Feeling Hopeless Waiting

I have been working towards a vision God promised me, for years. But it feels like I’ve been going through the same cycle over and over again. And it leaves me feeling hopeless.

In 2007, God told me I would never have another full-time regular job again. The first time he said it, the news tickled my ears. The idea seemed logical because he promised that I would be an actress. So having regular jobs would end at some point. He was right. Ever since I lost my job a few months after he told me, I have never been able to get a full-time position anywhere. I’ve been on interviews and received offers…only to have them rescinded for some inexplicable reason. This would be fine if his promise had been fulfilled. But 17 years later, I’m still waiting on my first, paid acting role.

This is how the cycle started. God told me to do something crazy. I did it. There would be some positive results for a short period of time. But ultimately, I’m still waiting.

God Prolongs the Promise

People often talk about the 10 plagues of Egypt that freed the Children of Israel. I had not really read the story until I decided to do a season focused on Exodus for my podcast. There was one phrase repeated throughout the passage that really bothered me.

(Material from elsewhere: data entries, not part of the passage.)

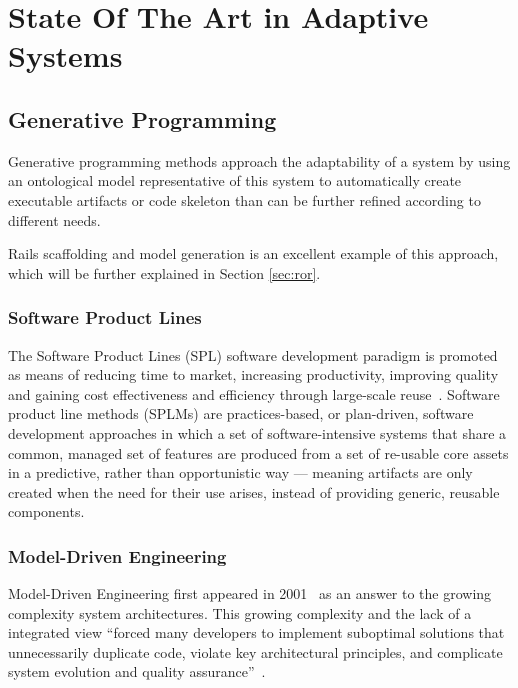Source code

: \chapter{State Of The Art in Adaptive Systems}\label{chap:sota}

\section{Generative Programming}\label{sec:generative_programming}

Generative programming methods approach the adaptability of a system by using an ontological model representative of this system to automatically create executable artifacts or code skeleton than can be further refined according to different needs.

Rails scaffolding and model generation is an excellent example of this approach, which will be further explained in Section \ref{sec:ror}.

\subsection{Software Product Lines}

The Software Product Lines (SPL) software development paradigm is promoted as means of reducing time to market, increasing productivity, improving quality and gaining cost effectiveness and efficiency through large-scale reuse~\cite{TC06}. Software product line methods (SPLMs) are practices-based, or plan-driven, software development approaches in which a set of software-intensive systems that share a common, managed set of features are produced from a set of re-usable core assets in a predictive, rather than opportunistic way --- meaning artifacts are only created when the need for their use arises, instead of providing generic, reusable components.


\subsection{Model-Driven Engineering}\label{sec:mda}

Model-Driven Engineering first appeared in 2001~\cite{Mil03} as an answer to the growing complexity system architectures. This growing complexity and the lack of a integrated view ``forced many developers to implement suboptimal solutions that unnecessarily duplicate code, violate key architectural principles, and complicate system evolution and quality assurance''~\cite{Sch06}.

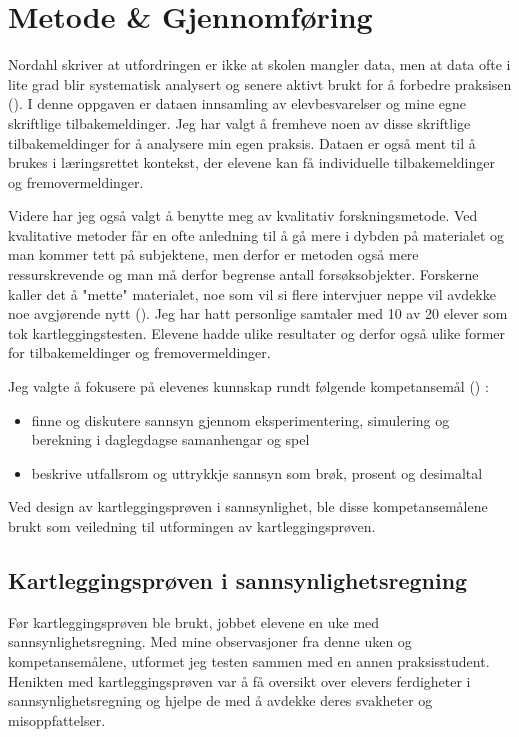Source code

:\documentclass[main.tex]{subfiles}
\begin{document}
\section*{Metode \& Gjennomføring}
\label{sec:2}

Nordahl skriver at utfordringen er ikke at skolen mangler data, men at data ofte i lite grad blir
systematisk analysert og senere aktivt brukt for å forbedre praksisen ().
I denne oppgaven er dataen innsamling av elevbesvarelser og mine egne skriftlige tilbakemeldinger.
Jeg har valgt å fremheve noen av disse skriftlige tilbakemeldinger for å analysere min egen praksis.
Dataen er også ment til å brukes i læringsrettet kontekst, der elevene kan få individuelle 
tilbakemeldinger og fremovermeldinger. 

Videre har jeg også valgt å benytte meg av kvalitativ forskningsmetode. Ved kvalitative metoder 
får en ofte anledning til å gå mere i dybden på materialet og man kommer tett på subjektene, men derfor er metoden også 
mere ressurskrevende og man må derfor begrense antall forsøksobjekter. Forskerne kaller det å "mette" materialet, noe som 
vil si flere intervjuer neppe vil avdekke noe avgjørende nytt (). Jeg har hatt personlige samtaler med 10 
av 20 elever som tok kartleggingstesten. Elevene hadde ulike resultater og derfor også ulike former for tilbakemeldinger 
og fremovermeldinger.

Jeg valgte å fokusere på elevenes kunnskap rundt følgende kompetansemål \newline
() :
\begin{itemize}
\item finne og diskutere sannsyn gjennom eksperimentering, simulering og berekning i daglegdagse samanhengar og spel
\item beskrive utfallsrom og uttrykkje sannsyn som brøk, prosent og desimaltal
\end{itemize}
Ved design av kartleggingsprøven i sannsynlighet, ble disse kompetansemålene brukt som veiledning til utformingen av 
kartleggingsprøven.

\subsection*{Kartleggingsprøven i sannsynlighetsregning}

Før kartleggingsprøven ble brukt, jobbet elevene en uke med sannsynlighetsregning. Med mine observasjoner fra denne uken 
og kompetansemålene, utformet jeg testen sammen med en annen praksisstudent. Henikten med kartleggingsprøven 
var å få oversikt over elevers ferdigheter i sannsynlighetsregning og hjelpe de med å avdekke deres
svakheter og misoppfattelser. 
\newline
\end{document}
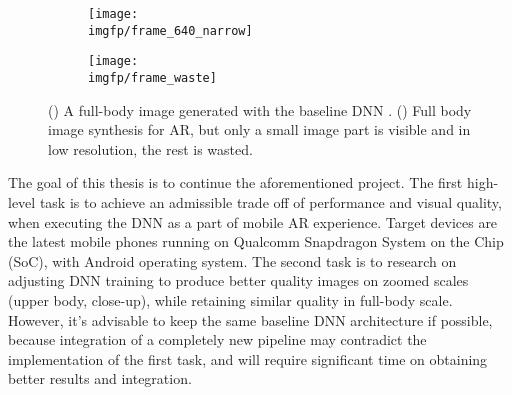 \begin{figure}[h!]
	\fboxrule=2pt
	\centering
	\begin{subfigure}[b]{0.4\textwidth}
		\centering
		\texttt{[image: \\imgfp/frame\_640\_narrow]}
		\caption{}
		\label{intro:fig:stylepeople_frame:640}
	\end{subfigure}
	\hfill
	\begin{subfigure}[b]{0.59\textwidth}
		\centering
		\texttt{[image: \\imgfp/frame\_waste]}
		\caption{}
		\label{intro:fig:stylepeople_frame:waste}
	\end{subfigure}

	\caption{(\protect{}) A full-body image generated with the baseline DNN \cite{dnn:stylepeople21}. (\protect{}) Full body image synthesis for AR, but only a small image part is visible and in low resolution, the rest is wasted.}
	\label{intro:fig:stylepeople_frame}
\end{figure}
 
The goal of this thesis is to continue the aforementioned project. The first high-level task is to achieve an admissible trade off of performance and visual quality, when executing the DNN as a part of mobile AR experience. Target devices are the latest mobile phones running on Qualcomm Snapdragon System on the Chip (SoC), with Android operating system. The second task is to research on adjusting DNN training to produce better quality images on zoomed scales (upper body, close-up), while retaining similar quality in full-body scale. However, it's advisable to keep the same baseline \cite{dnn:stylepeople21} DNN architecture if possible, because integration of a completely new pipeline may contradict the implementation of the first task, and will require significant time on obtaining better results and integration.
 
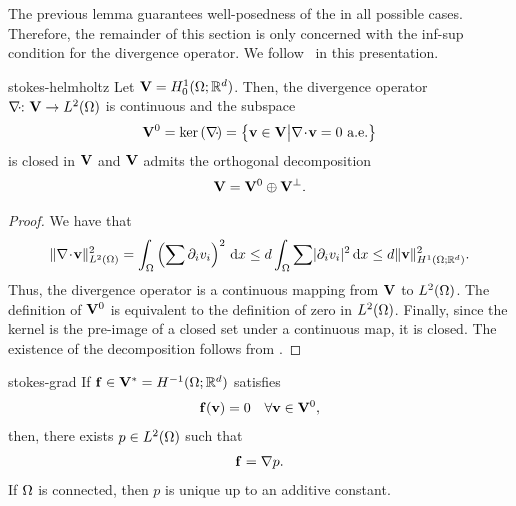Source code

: \begin{intro}
  The previous lemma guarantees well-posedness of the
   in all possible cases. Therefore, the
  remainder of this section is only concerned with the inf-sup
  condition for the divergence operator. We
  follow~\cite{GiraultRaviart86} in this presentation.
\end{intro}

\begin{Lemma}{stokes-helmholtz}
  Let $\mathbf V=H^1_0(\Omega;\mathbb R^d)$. Then, the divergence operator
  $\nabla\!\cdot\!\colon \mathbf V \to L^2(\Omega)$ is continuous and the subspace
  \begin{gather}
    \mathbf V^0 = \operatorname{ker}\left(\nabla\!\cdot\!\right)
    = \bigl\{\mathbf v\in \mathbf V \big|
    \nabla\!\cdot\! \mathbf v = 0 \text{ a.e.} \bigr\}
  \end{gather}
  is closed in $\mathbf V$ and $\mathbf V$ admits the orthogonal decomposition
  \begin{gather}
    \mathbf V = \mathbf V^0\oplus \mathbf V^\perp.
  \end{gather}
\end{Lemma}

\begin{proof}
  We have that
  \begin{gather}
    \lVert\nabla\!\cdot\! \mathbf v\rVert_{L^2(\Omega)}^2
    = \int_\Omega \left(\sum \partial_iv_i\right)^2\,\mathrm{d} x
    \le d \int_\Omega \sum \lvert\partial_iv_i\rvert^2\,\mathrm{d} x
    \le d \lVert\mathbf v\rVert_{H^1(\Omega;\mathbb R^d)}^2.
  \end{gather}
  Thus, the divergence operator is a continuous mapping from $\mathbf V$ to
  $L^2(\Omega)$. The definition of $\mathbf V^0$ is equivalent to the
  definition of zero in $L^2(\Omega)$. Finally, since the kernel is
  the pre-image of a closed set under a continuous map, it is
  closed. The existence of the decomposition follows from
  .
\end{proof}

\begin{Lemma}{stokes-grad}
  If $\mathbf f\in \mathbf V^* = H^{-1}(\Omega;\mathbb R^d)$ satisfies
  \begin{gather}
    \mathbf f(\mathbf v) = 0 \quad\forall \mathbf v\in \mathbf V^0,
  \end{gather}
  then, there exists $p\in L^2(\Omega)$ such that
  \begin{gather}
    \mathbf f = \nabla p.
  \end{gather}
  If $\Omega$ is connected, then $p$ is unique up to an additive
  constant.
\end{Lemma}

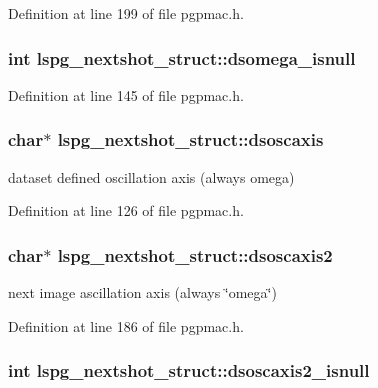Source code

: Definition at line 199 of file pgpmac.h.\hypertarget{structlspg__nextshot__struct_ad1da3548dc642d415aed53dc165c44fc}{
\subsubsection[{dsomega\_\-isnull}]{\setlength{\rightskip}{0pt plus 5cm}int {\bf lspg\_\-nextshot\_\-struct::dsomega\_\-isnull}}}
\label{structlspg__nextshot__struct_ad1da3548dc642d415aed53dc165c44fc}


Definition at line 145 of file pgpmac.h.\hypertarget{structlspg__nextshot__struct_a9a62c304e66013e8e5e5618a44f0b6d4}{
\subsubsection[{dsoscaxis}]{\setlength{\rightskip}{0pt plus 5cm}char$\ast$ {\bf lspg\_\-nextshot\_\-struct::dsoscaxis}}}
\label{structlspg__nextshot__struct_a9a62c304e66013e8e5e5618a44f0b6d4}


dataset defined oscillation axis (always omega) 

Definition at line 126 of file pgpmac.h.\hypertarget{structlspg__nextshot__struct_ac86005a6e90ff502da9e95b59d0b7a5f}{
\subsubsection[{dsoscaxis2}]{\setlength{\rightskip}{0pt plus 5cm}char$\ast$ {\bf lspg\_\-nextshot\_\-struct::dsoscaxis2}}}
\label{structlspg__nextshot__struct_ac86005a6e90ff502da9e95b59d0b7a5f}


next image ascillation axis (always \char`\"{}omega\char`\"{}) 

Definition at line 186 of file pgpmac.h.\hypertarget{structlspg__nextshot__struct_a98e280e99ae847559bb82836df3c32d1}{
\subsubsection[{dsoscaxis2\_\-isnull}]{\setlength{\rightskip}{0pt plus 5cm}int {\bf lspg\_\-nextshot\_\-struct::dsoscaxis2\_\-isnull}}}
\label{structlspg__nextshot__struct_a98e280e99ae847559bb82836df3c32d1}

But the LORD hardened Pharaoh’s heart, and he would not listen to Moses and Aaron, just as the LORD had said to Moses.

Exodus 9:12

God promised Moses that he would bring the Israelites out of bondage. Then he told Moses and Aaron to do crazy things like touch the water with a staff or throw dust in the air in front of Pharaoh. They obeyed and miraculous plagues pummeled the Egyptians. But none of them mattered because God already made Pharaoh so stubborn that he wouldn’t let the Israelites go. Over and over again, they went through this cycle. When I got to the sixth plague, I wondered if or when the Children of Israel began to lose hope.

I’m Feeling Hopeless

Today, I walked into my apartment and lost it.
I’m in a very familiar place (read it here.) My rent is three months past due. I’m working as hard as I can but just not making enough. I’ve definitely grown to a place where I’m not as anxious about it anymore. But it doesn’t change the fact that I’m tired.

I really expected to return from work to a 3-day notice on the apartment door. It may seem strange but I actually wanted to see it because it would bring some finality to this limbo I feel like I’m in. Financially, God has to step in and make a way out of no way in this situation. But not seeing the notice means another day of waiting…and I’m tired.

So, after a long day of mishaps, losing things and getting lost, I came back to a blank door. Maybe I should have been grateful. But I was mad. I walked into the apartment, snatched everything out of my bag and hurled the items across the room. Most of it was from my vision notebook with business plans and ideas. I threw it so hard that the rings opened and paper flew out of the binder.

Waiting is hard. Feeling hopeless is natural. Anger is human. All of this is true but truer still is God’s love.
He knows what he’s doing. God also knows me. So he’ll put up with my tantrum. And I will continue to pray, trust and believe.
I pray the following verse regularly.

May the God of hope fill you with all joy and peace as you trust in him, so that you may overflow with hope by the power of the Holy Spirit.